Die Ausbildung und die Bedingungen der Karriereentwicklung von Managern sind darauf ausgerichtet, Individualisten zu formen. Dafür sorgen allein schon die auf persönliche Stärke und Einzelerfolg gerichteten Ausleseverfahren. Dadurch kommt es zu einer starken Ausprägung des Egos als notwendige Voraussetzung für einen erfolgreichen Berufsweg als Manager. Dies alles macht es den Managern schwer, Demut zu üben. Sie assoziieren damit, mindestens unbewusst, eine Schwächung ihrer Persönlichkeit. Aber auch das stimmt bei näherer Betrachtung nicht, auch hier arbeiten unbewusst wirkende Konditionierungen kontraproduktiv. Dazu ein, zugegeben etwas extremes, Beispiel: Ich erinnere mich an eine Fernsehsendung über Roland Berger, in der er vor laufender Kamera seine Sekretärin wegen eines Schreibfehlers in einem Brief zurechtwies. Mir ist bis heute nicht klar, warum das ins Fernsehen musste. Viel Mut hat er für diese Demütigung jedenfalls nicht gebraucht. Umso mehr Hochachtung habe ich für die Sekretärin, die zwar einigermaßen erstarrte, trotzdem aber die Fassung behielt. Das zeigte ihre Stärke. Für mich ging sie aus dieser Situation als die Überlegene heraus.

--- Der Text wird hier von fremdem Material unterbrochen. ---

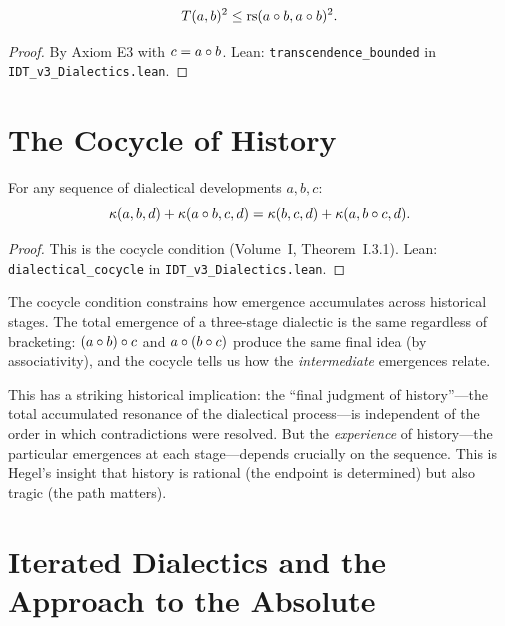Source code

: \begin{theorem}
\label{thm:transcendence-bounded}
\[
T(a,b)^2 \leq \rs(a \compose b, a \compose b)^2.
\]
\end{theorem}

\begin{proof}
By Axiom E3 with $c = a \compose b$.
Lean: \texttt{transcendence\_bounded} in \texttt{IDT\_v3\_Dialectics.lean}.
\end{proof}

\section{The Cocycle of History}

\begin{theorem}
\label{thm:dialectical-cocycle}
For any sequence of dialectical developments $a, b, c$:
\[
\emerge(a, b, d) + \emerge(a \compose b, c, d) =
\emerge(b, c, d) + \emerge(a, b \compose c, d).
\]
\end{theorem}

\begin{proof}
This is the cocycle condition (Volume~I, Theorem~I.3.1).
Lean: \texttt{dialectical\_cocycle} in \texttt{IDT\_v3\_Dialectics.lean}.
\end{proof}

\begin{interpretation}
\label{interp:cocycle-history}
The cocycle condition constrains how emergence accumulates across historical
stages. The total emergence of a three-stage dialectic is the same regardless
of bracketing: $(a \compose b) \compose c$ and $a \compose (b \compose c)$
produce the same final idea (by associativity), and the cocycle tells us
how the \emph{intermediate} emergences relate.

This has a striking historical implication: the ``final judgment of history''---the
total accumulated resonance of the dialectical process---is independent of the
order in which contradictions were resolved. But the \emph{experience} of
history---the particular emergences at each stage---depends crucially on the
sequence. This is Hegel's insight that history is rational (the endpoint is
determined) but also tragic (the path matters).
\end{interpretation}

\section{Iterated Dialectics and the Approach to the Absolute}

Demut ist ein Zeichen von Stärke!

Dies allein kann Motivation sein, Demut zu üben. Wer sich aus eigenem Entschluss der Demut als persönlicher Grundhaltung verschreibt, entwickelt dabei Mut, Entschlossenheit, Selbstbeherrschung und Stärke. Das alles sind Eigenschaften, die ein guter Manager braucht. Es ist wirklich so (und im Übrigen auch logisch nachvollziehbar): Es lohnt sich, demütig zu sein! In der Tat sind es jedoch nur wenige Manager, die aus diesen inneren Haltungen heraus handeln, die also Demut aktiv leben. Und das Paradoxe ist, dass sie dabei selbst die größten Gewinner sind. Um einen solchen Schritt zu tun, muss man jedoch aus Konventionen heraustreten und Klischees überwinden.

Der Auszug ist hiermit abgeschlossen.